#### Provided information:
Content starts

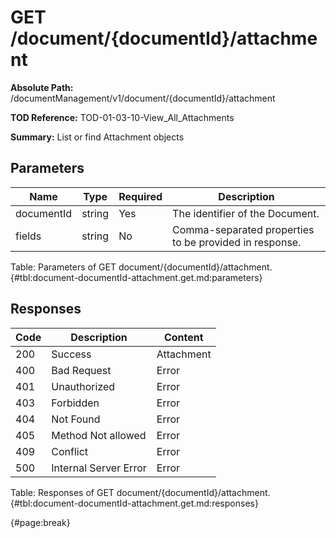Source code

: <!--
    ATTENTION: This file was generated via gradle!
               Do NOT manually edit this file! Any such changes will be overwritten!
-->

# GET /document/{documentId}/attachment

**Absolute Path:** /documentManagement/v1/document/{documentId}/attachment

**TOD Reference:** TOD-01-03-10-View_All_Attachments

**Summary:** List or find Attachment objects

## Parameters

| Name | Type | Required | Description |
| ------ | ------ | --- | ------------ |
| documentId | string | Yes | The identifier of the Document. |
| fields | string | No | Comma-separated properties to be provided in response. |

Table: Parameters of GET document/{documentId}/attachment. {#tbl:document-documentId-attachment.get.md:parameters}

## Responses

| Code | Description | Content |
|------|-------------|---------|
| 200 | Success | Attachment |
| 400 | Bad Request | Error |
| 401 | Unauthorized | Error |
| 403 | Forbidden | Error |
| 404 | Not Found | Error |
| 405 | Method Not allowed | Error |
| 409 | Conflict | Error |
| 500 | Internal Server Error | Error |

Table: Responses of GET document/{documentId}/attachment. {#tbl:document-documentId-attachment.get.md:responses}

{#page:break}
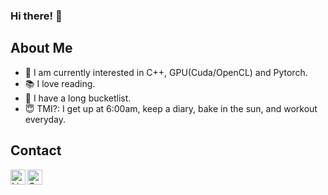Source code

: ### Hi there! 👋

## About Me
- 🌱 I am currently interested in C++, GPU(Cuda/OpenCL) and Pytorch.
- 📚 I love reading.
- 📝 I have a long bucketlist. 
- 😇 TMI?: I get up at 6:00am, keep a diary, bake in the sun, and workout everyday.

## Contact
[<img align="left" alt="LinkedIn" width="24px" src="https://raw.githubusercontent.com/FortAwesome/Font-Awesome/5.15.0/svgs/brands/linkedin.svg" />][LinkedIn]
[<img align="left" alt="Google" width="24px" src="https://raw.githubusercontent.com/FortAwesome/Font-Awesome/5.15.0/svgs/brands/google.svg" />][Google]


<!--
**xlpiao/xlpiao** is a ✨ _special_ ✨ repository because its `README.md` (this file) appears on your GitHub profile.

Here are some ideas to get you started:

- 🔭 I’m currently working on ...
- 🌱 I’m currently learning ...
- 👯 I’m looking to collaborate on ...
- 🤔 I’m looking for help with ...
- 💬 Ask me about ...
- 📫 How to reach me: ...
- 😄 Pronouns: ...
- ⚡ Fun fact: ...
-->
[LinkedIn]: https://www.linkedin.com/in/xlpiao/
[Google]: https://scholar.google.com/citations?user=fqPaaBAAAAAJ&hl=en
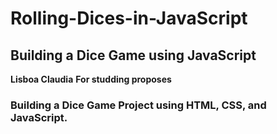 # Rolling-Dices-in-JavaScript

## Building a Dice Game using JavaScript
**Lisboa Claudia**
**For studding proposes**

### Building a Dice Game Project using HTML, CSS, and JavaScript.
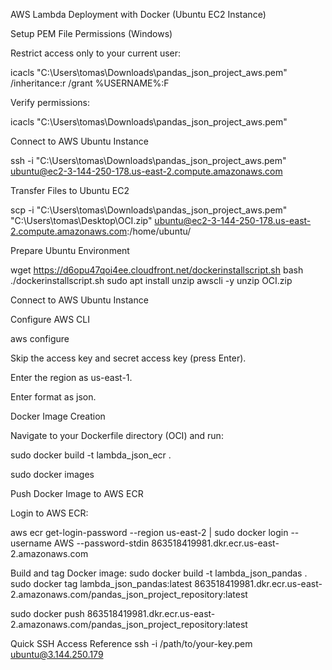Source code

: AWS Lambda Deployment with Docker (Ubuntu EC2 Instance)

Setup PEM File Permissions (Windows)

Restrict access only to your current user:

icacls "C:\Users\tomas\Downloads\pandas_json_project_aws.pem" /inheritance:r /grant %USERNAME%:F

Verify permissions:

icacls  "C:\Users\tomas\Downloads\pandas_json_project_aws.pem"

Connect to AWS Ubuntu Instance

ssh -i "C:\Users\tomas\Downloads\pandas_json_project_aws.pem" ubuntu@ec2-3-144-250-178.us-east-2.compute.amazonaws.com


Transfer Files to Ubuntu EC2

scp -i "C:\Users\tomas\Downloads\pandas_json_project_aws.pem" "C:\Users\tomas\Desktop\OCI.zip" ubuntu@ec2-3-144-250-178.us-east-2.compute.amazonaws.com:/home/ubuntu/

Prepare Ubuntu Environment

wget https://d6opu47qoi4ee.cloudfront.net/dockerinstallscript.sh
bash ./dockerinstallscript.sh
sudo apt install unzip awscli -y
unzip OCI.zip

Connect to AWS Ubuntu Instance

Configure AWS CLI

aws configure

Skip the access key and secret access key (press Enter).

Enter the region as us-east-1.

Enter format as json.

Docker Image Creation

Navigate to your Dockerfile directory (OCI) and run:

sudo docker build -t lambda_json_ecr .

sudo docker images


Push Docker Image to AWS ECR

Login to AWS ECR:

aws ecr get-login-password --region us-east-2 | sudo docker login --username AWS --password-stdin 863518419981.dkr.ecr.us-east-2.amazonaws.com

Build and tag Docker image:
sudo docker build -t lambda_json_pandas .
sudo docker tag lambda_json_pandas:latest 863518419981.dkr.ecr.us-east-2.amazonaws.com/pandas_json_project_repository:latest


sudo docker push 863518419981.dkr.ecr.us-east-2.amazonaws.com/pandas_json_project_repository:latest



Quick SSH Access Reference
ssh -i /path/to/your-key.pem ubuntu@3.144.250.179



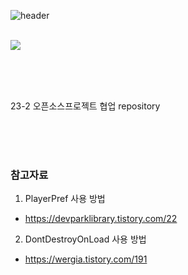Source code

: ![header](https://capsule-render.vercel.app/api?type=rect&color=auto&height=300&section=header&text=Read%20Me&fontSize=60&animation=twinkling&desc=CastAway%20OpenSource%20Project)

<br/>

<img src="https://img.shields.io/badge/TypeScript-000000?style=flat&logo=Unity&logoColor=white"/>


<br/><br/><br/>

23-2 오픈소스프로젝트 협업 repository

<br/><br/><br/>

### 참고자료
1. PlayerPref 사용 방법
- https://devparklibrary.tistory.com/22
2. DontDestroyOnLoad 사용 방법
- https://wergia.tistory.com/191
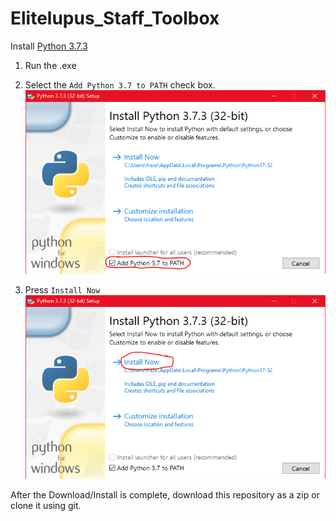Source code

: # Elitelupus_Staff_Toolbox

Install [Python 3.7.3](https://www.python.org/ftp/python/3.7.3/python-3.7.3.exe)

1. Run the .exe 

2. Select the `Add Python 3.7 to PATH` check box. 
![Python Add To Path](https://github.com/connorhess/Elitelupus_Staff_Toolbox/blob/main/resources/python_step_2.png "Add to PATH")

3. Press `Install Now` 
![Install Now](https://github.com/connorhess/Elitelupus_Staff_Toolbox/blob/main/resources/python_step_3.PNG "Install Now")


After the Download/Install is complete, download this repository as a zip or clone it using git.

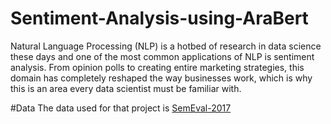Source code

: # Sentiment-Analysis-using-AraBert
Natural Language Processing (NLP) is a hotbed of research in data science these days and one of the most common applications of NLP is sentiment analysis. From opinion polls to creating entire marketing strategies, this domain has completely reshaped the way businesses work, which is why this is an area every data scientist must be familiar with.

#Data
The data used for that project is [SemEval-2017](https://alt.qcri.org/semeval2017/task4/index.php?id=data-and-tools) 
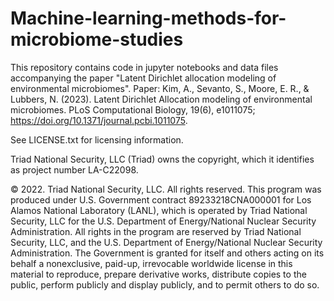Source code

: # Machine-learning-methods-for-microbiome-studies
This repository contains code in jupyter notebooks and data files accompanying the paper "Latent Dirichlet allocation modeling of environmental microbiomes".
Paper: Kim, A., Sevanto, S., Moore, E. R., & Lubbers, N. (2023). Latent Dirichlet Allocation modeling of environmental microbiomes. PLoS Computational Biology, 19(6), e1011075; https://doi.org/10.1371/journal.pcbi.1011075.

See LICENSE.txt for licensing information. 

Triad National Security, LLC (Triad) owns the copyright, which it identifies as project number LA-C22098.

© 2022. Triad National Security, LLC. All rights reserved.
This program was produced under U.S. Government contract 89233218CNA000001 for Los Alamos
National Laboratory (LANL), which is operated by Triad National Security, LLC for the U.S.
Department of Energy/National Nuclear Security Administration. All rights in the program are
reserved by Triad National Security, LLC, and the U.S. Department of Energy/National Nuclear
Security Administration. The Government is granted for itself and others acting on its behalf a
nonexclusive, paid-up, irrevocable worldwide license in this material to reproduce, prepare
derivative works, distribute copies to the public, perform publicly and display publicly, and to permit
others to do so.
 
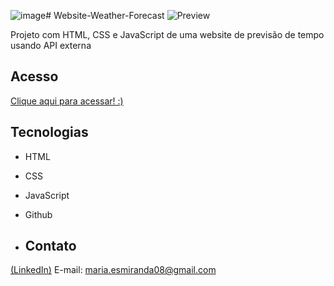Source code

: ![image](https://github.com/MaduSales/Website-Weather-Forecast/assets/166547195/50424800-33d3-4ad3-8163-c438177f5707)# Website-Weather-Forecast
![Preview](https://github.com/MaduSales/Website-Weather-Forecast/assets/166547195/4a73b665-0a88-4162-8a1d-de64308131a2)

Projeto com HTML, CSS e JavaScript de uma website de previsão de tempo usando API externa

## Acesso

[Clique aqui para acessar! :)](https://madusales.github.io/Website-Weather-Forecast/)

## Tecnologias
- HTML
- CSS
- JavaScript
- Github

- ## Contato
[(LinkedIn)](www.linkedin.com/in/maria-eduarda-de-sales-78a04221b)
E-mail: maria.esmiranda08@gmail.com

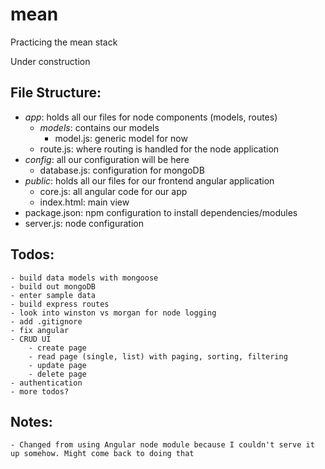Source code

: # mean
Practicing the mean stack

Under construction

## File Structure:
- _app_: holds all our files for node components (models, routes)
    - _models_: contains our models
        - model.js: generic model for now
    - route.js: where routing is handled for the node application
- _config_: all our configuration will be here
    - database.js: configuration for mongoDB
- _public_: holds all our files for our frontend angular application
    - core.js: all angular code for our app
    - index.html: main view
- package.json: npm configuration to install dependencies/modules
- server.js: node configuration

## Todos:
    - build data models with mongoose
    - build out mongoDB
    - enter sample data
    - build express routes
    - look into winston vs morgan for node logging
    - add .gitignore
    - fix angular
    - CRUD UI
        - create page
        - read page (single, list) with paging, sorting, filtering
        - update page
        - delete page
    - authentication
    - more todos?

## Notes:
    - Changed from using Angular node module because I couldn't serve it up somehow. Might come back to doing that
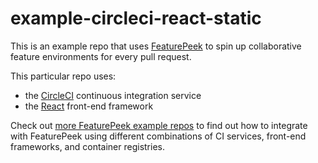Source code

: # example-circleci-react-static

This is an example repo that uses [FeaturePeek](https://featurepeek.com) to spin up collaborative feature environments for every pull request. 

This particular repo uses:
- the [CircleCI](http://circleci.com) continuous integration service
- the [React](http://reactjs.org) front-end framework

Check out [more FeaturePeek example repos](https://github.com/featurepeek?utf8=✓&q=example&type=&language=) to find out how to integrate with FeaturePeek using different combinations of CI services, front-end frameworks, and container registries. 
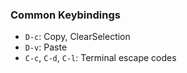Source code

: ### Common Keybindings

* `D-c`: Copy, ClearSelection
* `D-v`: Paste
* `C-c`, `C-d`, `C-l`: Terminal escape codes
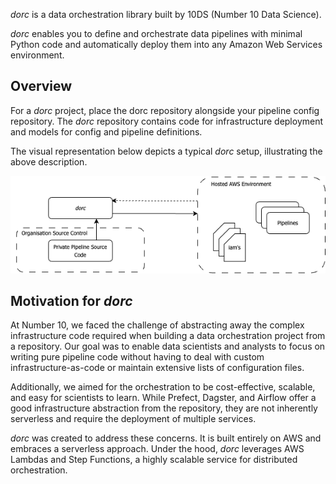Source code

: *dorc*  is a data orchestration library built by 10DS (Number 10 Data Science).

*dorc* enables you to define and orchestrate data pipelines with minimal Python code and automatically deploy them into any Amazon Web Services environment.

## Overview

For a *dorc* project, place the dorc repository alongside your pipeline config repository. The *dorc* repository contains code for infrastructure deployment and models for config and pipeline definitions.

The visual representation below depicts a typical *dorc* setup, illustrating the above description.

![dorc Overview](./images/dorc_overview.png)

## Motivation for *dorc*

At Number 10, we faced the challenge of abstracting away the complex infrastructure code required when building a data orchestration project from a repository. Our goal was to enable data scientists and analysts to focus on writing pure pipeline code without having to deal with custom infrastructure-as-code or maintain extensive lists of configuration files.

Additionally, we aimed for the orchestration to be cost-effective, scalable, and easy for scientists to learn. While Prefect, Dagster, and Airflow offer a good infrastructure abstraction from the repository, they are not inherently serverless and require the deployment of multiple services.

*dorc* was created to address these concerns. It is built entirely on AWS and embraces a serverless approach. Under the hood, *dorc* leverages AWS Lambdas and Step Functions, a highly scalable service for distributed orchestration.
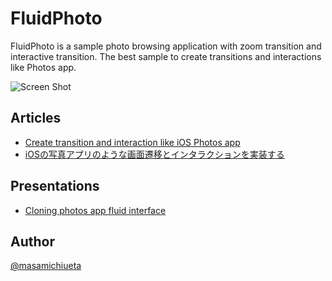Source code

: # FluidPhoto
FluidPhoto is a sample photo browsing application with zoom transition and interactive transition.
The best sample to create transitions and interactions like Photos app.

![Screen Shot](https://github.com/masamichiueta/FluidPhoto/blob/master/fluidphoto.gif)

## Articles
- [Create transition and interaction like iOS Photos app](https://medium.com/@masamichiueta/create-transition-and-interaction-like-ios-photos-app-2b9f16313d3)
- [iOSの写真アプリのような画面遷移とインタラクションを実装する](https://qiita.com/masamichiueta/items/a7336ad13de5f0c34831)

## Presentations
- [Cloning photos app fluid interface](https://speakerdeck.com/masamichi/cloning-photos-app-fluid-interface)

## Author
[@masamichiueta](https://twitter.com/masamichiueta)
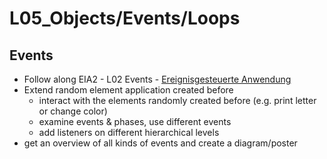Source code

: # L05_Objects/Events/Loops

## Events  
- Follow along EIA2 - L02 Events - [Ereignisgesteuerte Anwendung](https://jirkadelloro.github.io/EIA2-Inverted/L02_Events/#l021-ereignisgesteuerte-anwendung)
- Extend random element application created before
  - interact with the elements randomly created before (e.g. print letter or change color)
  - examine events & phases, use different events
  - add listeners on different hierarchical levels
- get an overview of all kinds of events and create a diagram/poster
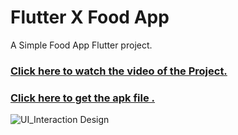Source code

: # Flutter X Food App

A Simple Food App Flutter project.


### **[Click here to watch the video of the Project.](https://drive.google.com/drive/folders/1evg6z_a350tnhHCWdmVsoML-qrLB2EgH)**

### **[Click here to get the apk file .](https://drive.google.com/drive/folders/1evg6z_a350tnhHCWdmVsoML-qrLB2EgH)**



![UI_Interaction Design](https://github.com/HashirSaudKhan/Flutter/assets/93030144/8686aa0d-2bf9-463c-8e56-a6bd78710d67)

Content ends

#### Work item:
Only lines holding the word "scientists" belong in the answer; copy each one from the material.

#### Task solution:
At Number 10, we faced the challenge of abstracting away the complex infrastructure code required when building a data orchestration project from a repository. Our goal was to enable data scientists and analysts to focus on writing pure pipeline code without having to deal with custom infrastructure-as-code or maintain extensive lists of configuration files.
Additionally, we aimed for the orchestration to be cost-effective, scalable, and easy for scientists to learn. While Prefect, Dagster, and Airflow offer a good infrastructure abstraction from the repository, they are not inherently serverless and require the deployment of multiple services.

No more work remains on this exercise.